Fourth, the response of the vapour cloud to 
${\rm g}$-jitters can clearly be observed, although slightly delayed. This can be seen in figure 13 by comparing the last column of images, simulated for a pinned hemispherical meniscus at 0 g exactly, with the corresponding fourth column, simulated using the 
${\rm g}$-jitter of the first parabola. For instance, at 
$t=8\ \mathrm {s}$, the measured 
$\hat {g}_z$ is approximately 0.008, with a slightly positive value indicating that the vapour is pushed downwards (the cloud is flattened). However, at 
$t=10\ \mathrm {s}$, even though the 
$\hat {g}_z$ is negative, the vapour cloud takes a few seconds to catch up with the continuously changing upward gravity. Eventually, for later times 
$t=12$, 14 and 16 s, the vapour cloud is elongated along the axis, forming a cone-like structure in response to the negative 
${\rm g}$-jitters. The noticeable deformations of the vapour cloud under 
${\rm g}$-jitter obviously point to equally noticeable modifications of the evaporation rate, because the latter is determined by the vapour concentration gradients (changing as the vapour cloud deforms). A confirmation is presented in figure 15, which shows that the 
${\rm g}$-jitter gives rise to higher evaporation rates. This is especially true for the periods of negative 
${\rm g}$-jitter (evaporation rate maximum at 
$t\sim 16\ \mathrm {s}$).
Similar 
${\rm g}$-jitter response tendencies can be discerned for the experimental results too (figure 12), although perhaps in a somewhat tarnished way. The responses to 
${\rm g}$-jitters in the 
$x$ direction (
$\hat {g}_x$), arguably resulting in a shortening of the vapour cloud heights, and to 
${\rm g}$-jitters in the 
$y$ direction (
$\hat {g}_y$), resulting in an asymmetry of the vapour cloud, cannot be captured within the present axisymmetric simulations. At 
$t>20\ \mathrm {s}$, the microgravity phase ends with a transition to the hypergravity phase, where the vapour cloud drastically flattens (and the evaporation rate drastically increases in figure 15). The two different parabolas represented in figure 13 emphasize the fact that even though the experimental parameters such as the injection volume, injection speed, temperature and pressure may be similar, reproducing the same vapour cloud evolution is not possible, as every parabola has a unique 
${\rm g}$-jitter signature.
5. Conclusions
Vapour interferometry in conjunction with fluid-dynamic simulations has reconfirmed itself as an effective tool in analysing vapour clouds, a principal visualizable imprint of the evaporation process. Its effectiveness persists even when a complete tomographic reconstruction of the vapour concentration field is impractical for various reasons. In such a case, it is the simulation results that can take a step forward towards interferometry by being rendered in terms of interferometric images. Many details of the ‘puzzle’ can be restored in this way even when certain information is missing and certain quantities remain unmeasured (like the meniscus position/shape and the evaporation rates in the present set-up).

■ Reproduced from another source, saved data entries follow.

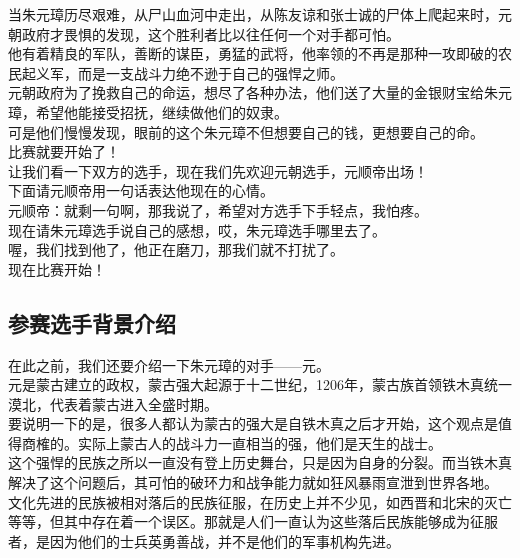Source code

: \begin{multicols}{\theparacolNo}
当朱元璋历尽艰难，从尸山血河中走出，从陈友谅和张士诚的尸体上爬起来时，元朝政府才畏惧的发现，这个胜利者比以往任何一个对手都可怕。\\

他有着精良的军队，善断的谋臣，勇猛的武将，他率领的不再是那种一攻即破的农民起义军，而是一支战斗力绝不逊于自己的强悍之师。\\

元朝政府为了挽救自己的命运，想尽了各种办法，他们送了大量的金银财宝给朱元璋，希望他能接受招抚，继续做他们的奴隶。\\

可是他们慢慢发现，眼前的这个朱元璋不但想要自己的钱，更想要自己的命。\\

比赛就要开始了！\\

让我们看一下双方的选手，现在我们先欢迎元朝选手，元顺帝出场！\\

下面请元顺帝用一句话表达他现在的心情。\\

元顺帝：就剩一句啊，那我说了，希望对方选手下手轻点，我怕疼。\\

现在请朱元璋选手说自己的感想，哎，朱元璋选手哪里去了。\\

喔，我们找到他了，他正在磨刀，那我们就不打扰了。\\

现在比赛开始！\\

\subsection{参赛选手背景介绍}
在此之前，我们还要介绍一下朱元璋的对手——元。\\

元是蒙古建立的政权，蒙古强大起源于十二世纪，1206年，蒙古族首领铁木真统一漠北，代表着蒙古进入全盛时期。\\

要说明一下的是，很多人都认为蒙古的强大是自铁木真之后才开始，这个观点是值得商榷的。实际上蒙古人的战斗力一直相当的强，他们是天生的战士。\\

这个强悍的民族之所以一直没有登上历史舞台，只是因为自身的分裂。而当铁木真解决了这个问题后，其可怕的破环力和战争能力就如狂风暴雨宣泄到世界各地。\\

文化先进的民族被相对落后的民族征服，在历史上并不少见，如西晋和北宋的灭亡等等，但其中存在着一个误区。那就是人们一直认为这些落后民族能够成为征服者，是因为他们的士兵英勇善战，并不是他们的军事机构先进。\\


\end{multicols}
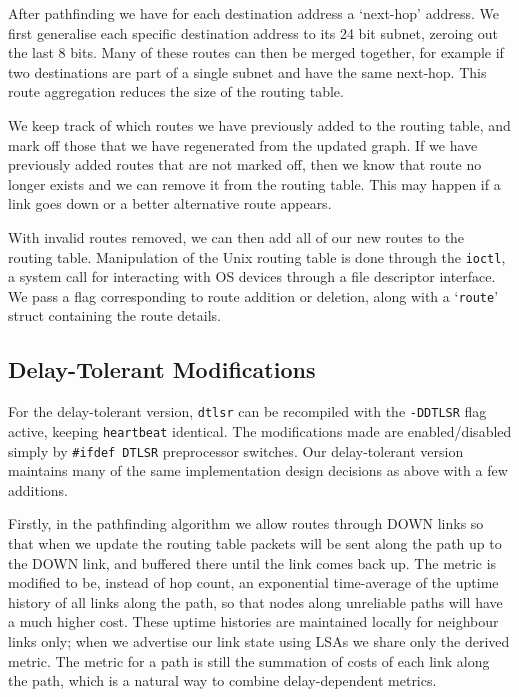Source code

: \documentclass[10pt,twoside,a4paper]{article}
\begin{document}
After pathfinding we have for each destination address a `next-hop' address. We first generalise each specific destination address to its 24 bit subnet, zeroing out the last 8 bits. Many of these routes can then be merged together, for example if two destinations are part of a single subnet and have the same next-hop. This route aggregation reduces the size of the routing table.

We keep track of which routes we have previously added to the routing table, and mark off those that we have regenerated from the updated graph. If we have previously added routes that are not marked off, then we know that route no longer exists and we can remove it from the routing table. This may happen if a link goes down or a better alternative route appears.

With invalid routes removed, we can then add all of our new routes to the routing table. Manipulation of the Unix routing table is done through the \texttt{ioctl}, a system call for interacting with OS devices through a file descriptor interface. We pass a flag corresponding to route addition or deletion, along with a `\texttt{route}' struct containing the route details.

\subsection{Delay-Tolerant Modifications}

For the delay-tolerant version, \texttt{dtlsr} can be recompiled with the \texttt{-DDTLSR} flag active, keeping \texttt{heartbeat} identical. The modifications made are enabled/disabled simply by \texttt{\#ifdef DTLSR} preprocessor switches. Our delay-tolerant version maintains many of the same implementation design decisions as above with a few additions.

Firstly, in the pathfinding algorithm we allow routes through DOWN links so that when we update the routing table packets will be sent along the path up to the DOWN link, and buffered there until the link comes back up. The metric is modified to be, instead of hop count, an exponential time-average of the uptime history of all links along the path, so that nodes along unreliable paths will have a much higher cost. These uptime histories are maintained locally for neighbour links only; when we advertise our link state using LSAs we share only the derived metric. The metric for a path is still the summation of costs of each link along the path, which is a natural way to combine delay-dependent metrics.
\end{document}
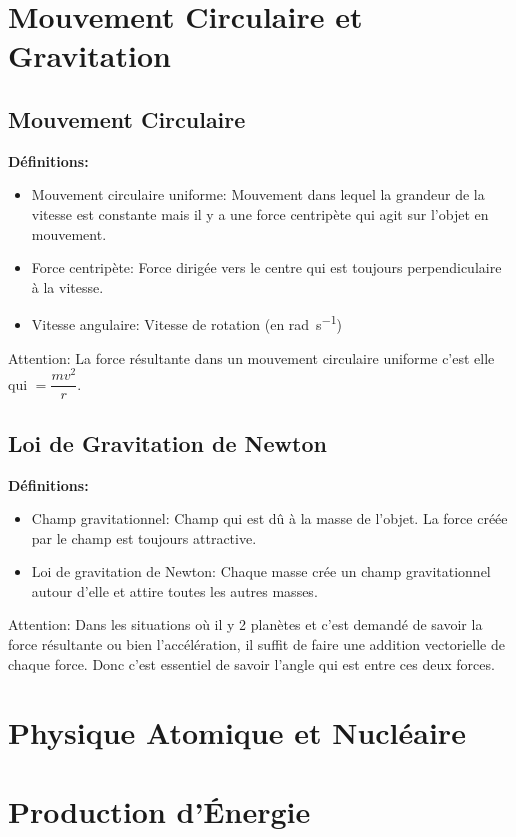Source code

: \documentclass[french, a4paper, 12pt]{article}
\begin{document}
\section{Mouvement Circulaire et Gravitation}
\subsection{Mouvement Circulaire}
\textbf{Définitions:}
\begin{itemize}
\item Mouvement circulaire uniforme: Mouvement dans lequel la grandeur de la vitesse est constante mais il y a une force centripète qui agit sur l'objet en mouvement.
\item Force centripète: Force dirigée vers le centre qui est toujours perpendiculaire à la vitesse.
\item Vitesse angulaire: Vitesse de rotation (en \si{\radian\per\second})
\end{itemize}
Attention: La force résultante dans un mouvement circulaire uniforme c'est elle qui $=\dfrac{mv^2}{r}$.

\subsection{Loi de Gravitation de Newton}
\textbf{Définitions:}
\begin{itemize}
\item Champ gravitationnel: Champ qui est dû à la masse de l'objet. La force créée par le champ est toujours attractive.
\item Loi de gravitation de Newton: Chaque masse crée un champ gravitationnel autour d'elle et attire toutes les autres masses.
\end{itemize}
Attention: Dans les situations où il y 2 planètes et c'est demandé de savoir la force résultante ou bien l'accélération, il suffit de faire une addition vectorielle de chaque force. Donc c'est essentiel de savoir l'angle qui est entre ces deux forces.
\pagebreak

\section{Physique Atomique et Nucléaire}
\pagebreak

\section{Production d'Énergie}
\pagebreak
\end{document}
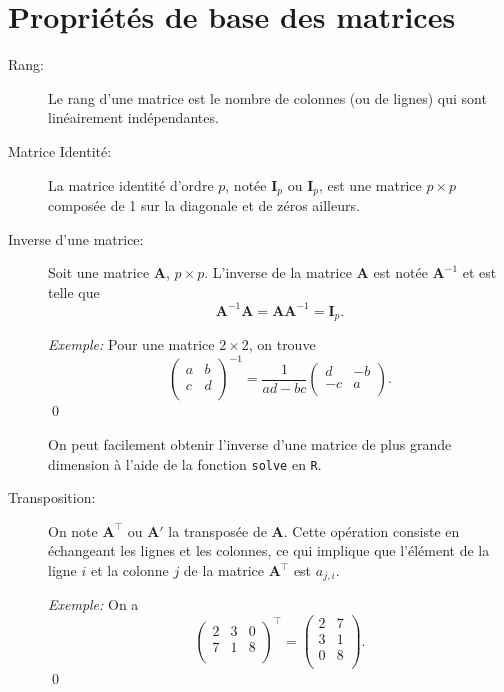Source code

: \section{Propriétés de base des matrices}
\label{sec:elements:proprietes}
\begin{description}
\item[Rang:] Le rang d'une matrice est le nombre de colonnes (ou de lignes) qui sont linéairement indépendantes.
\item[Matrice Identité:] La matrice identité d'ordre $p$, notée $\mathbf{I}_{p}$ ou $\mathbf{I}_{p}$, est une matrice $p\times p$ composée de 1 sur la diagonale et de zéros ailleurs.

\item[Inverse d'une matrice:] Soit une matrice $\mathbf{A}$, $p\times p$. L'inverse de la matrice $\mathbf{A}$ est notée $\mathbf{A}^{-1}$ et est telle que $$\mathbf{A}^{-1}\mathbf{A}=\mathbf{A}\mathbf{A}^{-1}=\mathbf{I}_{p}.$$

\emph{Exemple:}
Pour une matrice $2\times 2$, on trouve $$\begin{pmatrix} a & b \\ c& d\\ \end{pmatrix}^{-1}=\frac{1}{ad-bc}\begin{pmatrix} d & -b \\ -c& a\\ \end{pmatrix}.$$ \qed

On peut facilement obtenir l'inverse d'une matrice de plus grande dimension à l'aide de la fonction \verb'solve' en \verb'R'.

\item[Transposition:] On note $\mathbf{A}^{\top}$ ou $\mathbf{A}'$ la transposée de $\mathbf{A}$. Cette opération consiste en échangeant les lignes et les colonnes, ce qui implique que l'élément de la ligne $i$ et la colonne $j$ de la matrice $\mathbf{A}^{\top}$ est $a_{j,i}$.

\emph{Exemple:}
On a $$\begin{pmatrix} 2 & 3 & 0 \\ 7 & 1 & 8 \\ \end{pmatrix}^{\top}=\begin{pmatrix} 2 & 7 \\3 & 1 \\0 & 8 \\ \end{pmatrix}.$$ \qed


\end{description}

The configuration studied here represents a borderline/transition case between more classical cases of evaporation from a (generally moving) meniscus in a pipe and evaporation of a sessile droplet on a horizontal substrate. In particular, this has permitted us to study the intricacies of the injection process such as the amount and role of a precursor vapour preceding the advancing liquid meniscus in the pipe. This vapour eventually ends up ejected over the substrate. Its role in the beginning of the evaporation process from a final steady meniscus at the pipe outlet (and potentially from a sessile droplet if we chose to proceed with the injection up to that state) is found to be significant under normal gravity and for millimetric pipes such as ours, although confirmed to fade away at later moments (after several seconds). A good agreement between experiment and simulations is achieved as far as the amount of such precursor vapour is concerned, the result for which is expressed in terms of vapour Taylor dispersion in the pipe at injection (the corresponding Péclet number being rather high).

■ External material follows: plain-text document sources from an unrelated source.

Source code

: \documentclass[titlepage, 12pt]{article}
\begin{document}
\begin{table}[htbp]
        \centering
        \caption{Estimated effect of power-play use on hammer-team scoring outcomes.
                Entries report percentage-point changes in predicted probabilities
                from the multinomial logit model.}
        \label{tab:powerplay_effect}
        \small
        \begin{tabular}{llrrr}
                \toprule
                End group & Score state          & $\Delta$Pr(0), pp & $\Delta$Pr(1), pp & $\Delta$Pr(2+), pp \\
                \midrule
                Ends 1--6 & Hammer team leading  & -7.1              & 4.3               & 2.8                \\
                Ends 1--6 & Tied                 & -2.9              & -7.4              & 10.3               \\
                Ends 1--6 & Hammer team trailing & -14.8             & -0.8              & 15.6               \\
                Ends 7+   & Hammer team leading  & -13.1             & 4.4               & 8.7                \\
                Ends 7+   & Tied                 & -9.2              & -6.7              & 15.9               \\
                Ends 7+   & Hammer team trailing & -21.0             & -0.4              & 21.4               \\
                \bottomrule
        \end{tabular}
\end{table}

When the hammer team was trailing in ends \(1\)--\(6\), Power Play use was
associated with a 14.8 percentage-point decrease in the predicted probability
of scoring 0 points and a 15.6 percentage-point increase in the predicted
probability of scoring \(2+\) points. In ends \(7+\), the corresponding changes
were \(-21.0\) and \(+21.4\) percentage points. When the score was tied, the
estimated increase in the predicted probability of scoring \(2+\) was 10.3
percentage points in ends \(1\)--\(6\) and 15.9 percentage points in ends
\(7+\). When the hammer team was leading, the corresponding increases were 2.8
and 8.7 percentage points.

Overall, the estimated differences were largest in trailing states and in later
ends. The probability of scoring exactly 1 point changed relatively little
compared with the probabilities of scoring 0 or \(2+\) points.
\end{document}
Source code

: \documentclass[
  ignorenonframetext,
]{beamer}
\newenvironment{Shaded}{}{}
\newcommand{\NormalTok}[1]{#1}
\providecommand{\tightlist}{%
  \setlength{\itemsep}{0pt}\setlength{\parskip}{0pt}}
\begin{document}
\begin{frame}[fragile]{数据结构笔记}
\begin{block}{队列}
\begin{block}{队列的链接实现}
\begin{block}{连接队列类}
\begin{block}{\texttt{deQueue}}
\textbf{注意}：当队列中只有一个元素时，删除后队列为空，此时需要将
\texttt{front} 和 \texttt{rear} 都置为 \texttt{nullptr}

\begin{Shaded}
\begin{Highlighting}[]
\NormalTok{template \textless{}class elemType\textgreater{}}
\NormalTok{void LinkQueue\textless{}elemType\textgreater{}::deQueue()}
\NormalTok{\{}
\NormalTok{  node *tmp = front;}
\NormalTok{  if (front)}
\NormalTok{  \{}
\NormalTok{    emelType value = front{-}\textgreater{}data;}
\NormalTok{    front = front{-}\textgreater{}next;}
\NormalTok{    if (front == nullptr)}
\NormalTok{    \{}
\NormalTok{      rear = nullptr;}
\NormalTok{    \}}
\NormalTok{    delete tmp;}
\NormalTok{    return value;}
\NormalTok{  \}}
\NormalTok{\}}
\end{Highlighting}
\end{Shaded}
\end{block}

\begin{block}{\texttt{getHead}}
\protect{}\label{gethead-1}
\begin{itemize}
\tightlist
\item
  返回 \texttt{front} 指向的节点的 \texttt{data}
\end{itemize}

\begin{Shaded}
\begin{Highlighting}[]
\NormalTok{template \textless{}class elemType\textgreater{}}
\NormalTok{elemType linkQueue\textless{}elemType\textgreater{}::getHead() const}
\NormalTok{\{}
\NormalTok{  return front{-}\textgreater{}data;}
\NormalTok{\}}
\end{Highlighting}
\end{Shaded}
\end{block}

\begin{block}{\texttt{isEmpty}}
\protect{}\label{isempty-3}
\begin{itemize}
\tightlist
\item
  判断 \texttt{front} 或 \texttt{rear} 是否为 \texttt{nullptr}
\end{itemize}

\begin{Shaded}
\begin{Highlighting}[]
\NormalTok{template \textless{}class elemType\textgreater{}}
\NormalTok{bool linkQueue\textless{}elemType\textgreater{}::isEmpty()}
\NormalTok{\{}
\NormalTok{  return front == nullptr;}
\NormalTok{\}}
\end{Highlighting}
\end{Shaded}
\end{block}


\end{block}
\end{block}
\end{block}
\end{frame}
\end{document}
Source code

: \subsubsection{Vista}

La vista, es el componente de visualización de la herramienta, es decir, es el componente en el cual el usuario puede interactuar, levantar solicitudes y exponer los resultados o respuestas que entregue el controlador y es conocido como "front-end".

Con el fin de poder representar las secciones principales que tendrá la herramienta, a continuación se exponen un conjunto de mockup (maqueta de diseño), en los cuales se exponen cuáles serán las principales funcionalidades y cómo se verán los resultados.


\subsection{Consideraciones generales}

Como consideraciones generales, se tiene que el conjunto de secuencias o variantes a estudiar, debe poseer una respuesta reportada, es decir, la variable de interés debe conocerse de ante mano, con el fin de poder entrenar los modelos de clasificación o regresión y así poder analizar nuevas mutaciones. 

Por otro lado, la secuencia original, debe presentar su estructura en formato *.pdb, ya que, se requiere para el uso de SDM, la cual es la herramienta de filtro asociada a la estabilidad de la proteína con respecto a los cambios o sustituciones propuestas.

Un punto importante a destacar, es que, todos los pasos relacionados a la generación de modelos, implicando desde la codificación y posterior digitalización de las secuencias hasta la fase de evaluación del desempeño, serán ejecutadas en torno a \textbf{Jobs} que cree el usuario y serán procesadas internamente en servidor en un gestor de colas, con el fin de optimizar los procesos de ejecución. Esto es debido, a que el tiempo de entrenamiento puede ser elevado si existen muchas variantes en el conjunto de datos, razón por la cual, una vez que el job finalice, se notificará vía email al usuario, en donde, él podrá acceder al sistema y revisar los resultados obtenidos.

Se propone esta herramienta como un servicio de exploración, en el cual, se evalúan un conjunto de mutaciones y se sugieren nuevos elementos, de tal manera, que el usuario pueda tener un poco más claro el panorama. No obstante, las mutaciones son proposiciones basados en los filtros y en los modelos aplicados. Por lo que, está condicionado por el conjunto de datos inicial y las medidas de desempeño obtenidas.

The final disposition, with a meniscus at the opening, actually corresponds to the problem of evaporation from a well or cavity on a flat substrate. It can also be viewed as an extension of the sessile-droplet family to ‘negative heights’. A vast parametric study has been carried out to extend the known evaporation-rate results to such a case.

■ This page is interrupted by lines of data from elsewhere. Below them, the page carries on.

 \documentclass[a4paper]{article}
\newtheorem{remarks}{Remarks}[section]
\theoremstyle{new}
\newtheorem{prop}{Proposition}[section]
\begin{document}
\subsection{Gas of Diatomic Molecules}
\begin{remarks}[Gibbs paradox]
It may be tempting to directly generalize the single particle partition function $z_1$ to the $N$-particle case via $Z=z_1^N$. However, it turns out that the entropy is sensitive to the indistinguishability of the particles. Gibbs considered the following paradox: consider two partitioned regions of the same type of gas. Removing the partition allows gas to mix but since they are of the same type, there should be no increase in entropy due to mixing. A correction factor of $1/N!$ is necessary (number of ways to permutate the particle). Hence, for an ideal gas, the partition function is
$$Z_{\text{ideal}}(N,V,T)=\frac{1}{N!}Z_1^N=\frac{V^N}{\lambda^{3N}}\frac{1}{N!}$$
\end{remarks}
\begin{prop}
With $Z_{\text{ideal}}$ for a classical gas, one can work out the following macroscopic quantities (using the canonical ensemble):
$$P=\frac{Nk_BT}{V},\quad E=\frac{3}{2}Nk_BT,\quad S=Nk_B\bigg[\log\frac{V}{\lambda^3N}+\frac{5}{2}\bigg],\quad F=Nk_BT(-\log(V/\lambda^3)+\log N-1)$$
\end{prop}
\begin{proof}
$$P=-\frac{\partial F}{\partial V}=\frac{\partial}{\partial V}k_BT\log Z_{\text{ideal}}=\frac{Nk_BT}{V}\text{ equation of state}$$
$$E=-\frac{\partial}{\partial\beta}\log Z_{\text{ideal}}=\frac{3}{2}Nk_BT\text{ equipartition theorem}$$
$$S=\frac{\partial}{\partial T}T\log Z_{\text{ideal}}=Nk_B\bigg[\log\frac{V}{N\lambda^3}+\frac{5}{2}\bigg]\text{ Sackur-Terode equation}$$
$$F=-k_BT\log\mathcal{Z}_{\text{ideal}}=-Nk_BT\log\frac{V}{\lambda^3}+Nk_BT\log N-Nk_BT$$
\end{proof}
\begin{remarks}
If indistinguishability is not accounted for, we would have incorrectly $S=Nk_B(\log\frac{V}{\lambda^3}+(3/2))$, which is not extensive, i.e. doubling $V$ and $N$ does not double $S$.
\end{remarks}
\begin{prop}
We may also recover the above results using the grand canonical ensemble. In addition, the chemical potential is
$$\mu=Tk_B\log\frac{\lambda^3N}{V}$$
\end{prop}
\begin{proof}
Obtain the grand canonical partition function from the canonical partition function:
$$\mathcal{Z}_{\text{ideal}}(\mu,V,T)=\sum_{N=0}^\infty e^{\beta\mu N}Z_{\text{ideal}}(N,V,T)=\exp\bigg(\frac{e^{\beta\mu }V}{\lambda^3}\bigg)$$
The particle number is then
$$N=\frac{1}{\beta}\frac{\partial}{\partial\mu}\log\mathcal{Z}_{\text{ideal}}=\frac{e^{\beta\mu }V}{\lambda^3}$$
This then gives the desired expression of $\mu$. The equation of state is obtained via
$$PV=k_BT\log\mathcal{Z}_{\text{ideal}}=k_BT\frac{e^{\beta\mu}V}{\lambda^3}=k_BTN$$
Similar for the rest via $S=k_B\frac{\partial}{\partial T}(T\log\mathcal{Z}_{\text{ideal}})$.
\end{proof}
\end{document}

A peculiar feature of the present study is that the same experiment (together with corresponding simulations) has been repeated both in microgravity (parabolic flights) and in normal gravity. The consequences of the gravity level on the vapour cloud are found to be remarkable. We visualize and confirm in simulations a drastic flattening of the vapour cloud on ground under normal gravity, the working liquid being a refrigerant HFE-7100 with a particularly heavy vapour. In microgravity, the vapour cloud assumes a largely hemispherical shape. Yet, a more non-trivial result consists in revealing its sensitivity to the 
${\rm g}$-jitter present during the parabolas, of the order of a few per cent of normal gravity and with a main period of the order of a few seconds. Its ‘breathing’ under the 
${\rm g}$-jitter (periodic elongation and flattening along the vertical axis with a certain delay relative to the 
${\rm g}$-jitter) is one of the spectacular phenomena observed in the present study and also confirmed in simulations. As the 
${\rm g}$-jitter signature is unique for each parabola, so are inevitably the fine details of the vapour cloud evolution.
The 
${\rm g}$-jitter also impacts the development of vapour-cloud measurement as such in the current paper. In situations where the mirrors experience vibrations due to 
${\rm g}$-jitter, making it challenging to establish a definitive reference image, alternative approaches have been suggested.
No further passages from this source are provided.